Decisão é uma mudança de paradigma

Para Thomas Nosch Gonçalves, tabelião, registrador e membro da Comissão de Notas e Registro do Instituto Brasileiro de Direito de Família – IBDFAM, esta é uma decisão importantíssima e uma mudança de paradigma, como já vem acontecendo com algumas decisões nos tribunais superiores.

De acordo com ele, esse tipo de decisão começa a deslocar um esforço hermenêutico no qual o animal passa a ser um núcleo axiológico de interpretação do bem-estar.

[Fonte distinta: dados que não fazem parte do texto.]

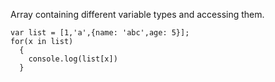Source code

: 
Array containing different variable types and accessing them.

```
var list = [1,'a',{name: 'abc',age: 5}];
for(x in list)
  {
    console.log(list[x])
  }

```
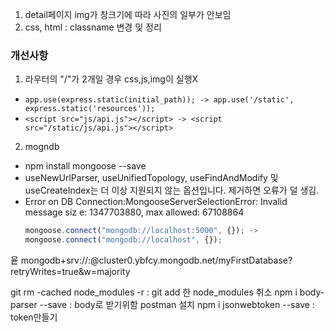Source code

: 1. detail페이지 img가 창크기에 따라 사진의 일부가 안보임
2. css, html : classname 변경 및 정리

### 개선사항

1. 라우터의 "/"가 2개일 경우 css,js,img이 실행X

- `app.use(express.static(initial_path)); -> app.use('/static', express.static('resources'));`
- `<script src="js/api.js"></script> -> <script src="/static/js/api.js"></script>`

2. mogndb

- npm install mongoose --save
- useNewUrlParser, useUnifiedTopology, useFindAndModify 및 useCreateIndex는 더 이상 지원되지 않는 옵션입니다. 제거하면 오류가 덜 생김.
- Error on DB Connection:MongooseServerSelectionError: Invalid message siz
  e: 1347703880, max allowed: 67108864
  ```javascript
  mongoose.connect("mongodb://localhost:5000", {}); ->
  mongoose.connect("mongodb://localhost", {});
  ```

윹
mongodb+srv://<username>:<password>@cluster0.ybfcy.mongodb.net/myFirstDatabase?retryWrites=true&w=majority

git rm -cached node_modules -r : git add 한 node_modules 취소
npm i body-parser --save : body로 받기위함
postman 설치
npm i jsonwebtoken --save : token만들기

“De fato, hoje temos pesquisas do IBGE apontando que existem mais animais nos lares brasileiros do que crianças. Então o magistrado desloca essa interpretação para o animal. Evidentemente que fazemos um apanhado citando o artigo 225 da Constituição Federal, mas ele vem dizendo que deve ser deslocado a matéria, a ciência, do direito das coisas para o direito de família. Que o animal, por integrar esse núcleo familiar chamado doutrinariamente de família multiespécie, passa a ser um importante sujeito de direito. Não pessoa, mas aquele que recebe a proteção”, afirma.

Para ele, o mais interessante dentro dessa cognição, ainda que sumária do relator, como ele mesmo cita no agravo de instrumento, é a preocupação com o animal. Do pet ser bem tratado, a outra ex-companheira que acabou doando a cadela rottweiler e que o pedido da autora era para proteger a cadela buldogue.

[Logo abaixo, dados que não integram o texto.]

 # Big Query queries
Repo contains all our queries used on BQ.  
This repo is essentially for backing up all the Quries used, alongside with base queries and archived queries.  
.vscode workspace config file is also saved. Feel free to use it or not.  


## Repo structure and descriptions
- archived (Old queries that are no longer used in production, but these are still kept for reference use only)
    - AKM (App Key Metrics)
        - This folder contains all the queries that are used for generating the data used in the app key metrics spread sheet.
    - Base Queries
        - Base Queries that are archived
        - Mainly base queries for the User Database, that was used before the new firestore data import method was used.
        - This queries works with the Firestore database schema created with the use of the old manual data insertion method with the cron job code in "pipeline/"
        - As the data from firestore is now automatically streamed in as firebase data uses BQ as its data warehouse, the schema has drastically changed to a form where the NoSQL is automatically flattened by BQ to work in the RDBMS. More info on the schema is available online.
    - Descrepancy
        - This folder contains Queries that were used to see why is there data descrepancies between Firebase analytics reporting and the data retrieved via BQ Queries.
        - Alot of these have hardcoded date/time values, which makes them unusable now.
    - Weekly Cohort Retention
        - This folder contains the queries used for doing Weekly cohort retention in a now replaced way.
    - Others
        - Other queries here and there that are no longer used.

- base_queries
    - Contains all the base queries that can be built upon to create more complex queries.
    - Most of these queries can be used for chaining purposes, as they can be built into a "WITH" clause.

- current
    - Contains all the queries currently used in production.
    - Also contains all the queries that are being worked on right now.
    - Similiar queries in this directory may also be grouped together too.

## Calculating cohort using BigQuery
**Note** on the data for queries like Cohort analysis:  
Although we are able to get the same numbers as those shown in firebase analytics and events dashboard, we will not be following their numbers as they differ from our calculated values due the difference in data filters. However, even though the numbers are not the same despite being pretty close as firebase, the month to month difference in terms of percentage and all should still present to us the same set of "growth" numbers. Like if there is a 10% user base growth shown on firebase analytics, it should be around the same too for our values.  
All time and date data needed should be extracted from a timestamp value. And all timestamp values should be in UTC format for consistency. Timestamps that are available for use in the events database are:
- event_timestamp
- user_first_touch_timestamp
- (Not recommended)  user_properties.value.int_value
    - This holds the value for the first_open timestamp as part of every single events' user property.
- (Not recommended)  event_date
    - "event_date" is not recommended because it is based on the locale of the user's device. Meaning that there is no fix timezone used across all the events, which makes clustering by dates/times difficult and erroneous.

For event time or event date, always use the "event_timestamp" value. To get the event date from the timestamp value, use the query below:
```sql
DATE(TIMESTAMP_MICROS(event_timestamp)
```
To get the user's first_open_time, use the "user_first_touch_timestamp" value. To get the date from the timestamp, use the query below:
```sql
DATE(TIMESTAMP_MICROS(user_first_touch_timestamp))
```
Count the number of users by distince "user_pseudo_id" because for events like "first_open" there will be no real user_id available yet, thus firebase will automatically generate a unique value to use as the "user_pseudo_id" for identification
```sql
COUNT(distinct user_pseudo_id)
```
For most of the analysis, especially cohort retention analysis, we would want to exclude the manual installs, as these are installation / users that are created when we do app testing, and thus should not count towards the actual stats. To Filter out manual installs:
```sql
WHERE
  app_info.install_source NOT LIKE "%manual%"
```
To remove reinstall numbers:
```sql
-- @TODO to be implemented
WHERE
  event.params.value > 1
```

“Percebe-se que, nesse plano de cognição do magistrado, ele identificou que a outra ex-companheira poderia criar um abalo, uma tristeza, doando esse cachorro, pois o animal tem senciência e cria um vínculo. A gente sabe disso. Então houve uma mudança de preocupação. Evidentemente que há uma precaução também com a companheira, mas há uma atenção maior também com o animal”, destaca.

Por fim, Thomas Nosch Gonçalves ressalta que a decisão é muito importante porque ela está dentro de uma discussão sobre as três teorias que retratam os direitos dos animais, que hoje são mais divulgadas e debatidas.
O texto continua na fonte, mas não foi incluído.